Capítulo 1
El marido de Sarah McConell llevaba tres meses muerto cuando ella lo vio en el supermercado. Estaba en el pasillo de artículos de temporada, contemplando una muestra de calabazas de plástico, cuando, brevemente, alzó la cabeza y la miró a los ojos. Allí, en su rostro inalterado, Sarah vislumbró una combinación tan extraña de añoranza e indecisión que su primer impulso fue correr hacia él y estrechar su cuerpo contra esa inolvidable camisa de franela verde. Pero la embargó una sensación tan fría de nerviosismo, de sangre palpitante, que su única respuesta fue una muda parálisis. En los segundos que tardó en recuperar el aliento, él ya había doblado la esquina y se había ido.
Oyó el grito entrecortado antes de reconocer su propia voz: «¡David! ¡Espera!». Luego abandonó el carrito y corrió tras él.
Cuando llegó al final del pasillo y dobló a la izquierda, no vio más que un muro de leche y huevos, mezclado con las caras de desconocidos recelosos. Comprobó de inmediato un pasillo tras otro, sin encontrar nada de nada. Corrió a la entrada de la tienda y buscó en dirección contraria, miró en los pasillos a la izquierda, comprobó las colas a la derecha. Las hileras de papel de cocina, fruta envasada y cajas de cereales nunca le habían parecido tan estridentes; los logos dibujados se mezclaban con sus confusos pensamientos.
Se apresuró al aparcamiento y gritó de nuevo el nombre de David. Pero entre el puñado de personas que abrían las puertas de sus vehículos y cargaban los maleteros, no había hombres morenos vestidos con vaqueros y franela verde.
Cuando regresó al supermercado, el encargado ya bajaba de su cubículo elevado. Su sonrisa anodina parecía asegurar que ya había visto todo eso antes. Una madre presa del pánico por un niño perdido. Con un reducido equipo de búsqueda, acabarían por encontrar al preescolar errante embobado ante el tanque de las langostas o escondido detrás de una bombona de helio.
—¿Ha perdido a alguien?
Las palabras se demoraron en la cabeza de Sarah.
—Sí. —Había perdido a alguien.
—¿Qué aspecto tiene?
Los ojos oscuros de Sarah seguían escrutando el supermercado. Presentía vagamente que, si se quedaba junto a la salida, le cerraría el paso a David.

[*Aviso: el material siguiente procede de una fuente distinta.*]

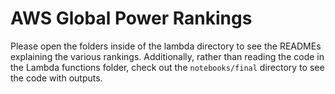 # AWS Global Power Rankings

Please open the folders inside of the lambda directory to see the READMEs explaining the various rankings. Additionally, rather than reading the code in the Lambda functions folder, check out the `notebooks/final` directory to see the code with outputs. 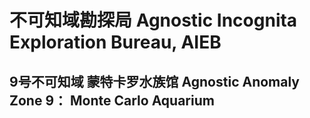 # 不可知域勘探局 Agnostic Incognita Exploration Bureau, AIEB




## 9号不可知域 蒙特卡罗水族馆 Agnostic Anomaly Zone 9： Monte Carlo Aquarium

—Llevaba su gorra de béisbol de los Yankees.
—¿Cómo se llama?
—David.
—¿Qué edad tiene?
—Cuarenta y tres.
La sonrisa del encargado se marchitó.
—¿Cuarenta y tres?
Sarah se paró a examinar al hombre. Reparó en su negra corbata, la tarjeta roja, blanca y azul con su nombre y su frágil paciencia.
—Es mi marido.
Fue casi cómico, lo rápido que la amabilidad se borró del rostro del hombre. A sus ojos no era ya una madre joven y encantadora, necesitada de un brazo firme. No era más que otra chiflada ruidosa, una mujer madura de expresión desencajada cuyo cabello castaño escapaba de las horquillas plateadas.
—¿Quiere que lo llame por megafonía?
Las palabras eran más displicentes que curiosas. Los pensamientos del encargado ya regresaban a la pantalla de su ordenador.
Sarah se imaginó esperando en Atención al cliente mientras un desconocido llamaba por megafonía a su difunto marido, y gradualmente la histeria empezó a abandonarla. ¿Por qué había venido ella aquí? ¿Qué quería de este lugar?
—No hace falta.
Lo único que deseaba era volver a la tranquila seguridad de su casa.
Al salir de nuevo al aparcamiento, advirtió cuánto había empalidecido el cielo. Las hojas de los arces, tan encendidas dos semanas antes, estaban arrugadas y caían como ceniza. Cuando cruzó la calle, notó el viento de octubre a través del punto del suéter.
Entró en el Volvo ranchera, cerró la puerta, se abrochó el cinturón de seguridad y metió la llave en el contacto. Luego se reclinó en el asiento, cerró los ojos y lloró muy, muy quedamente.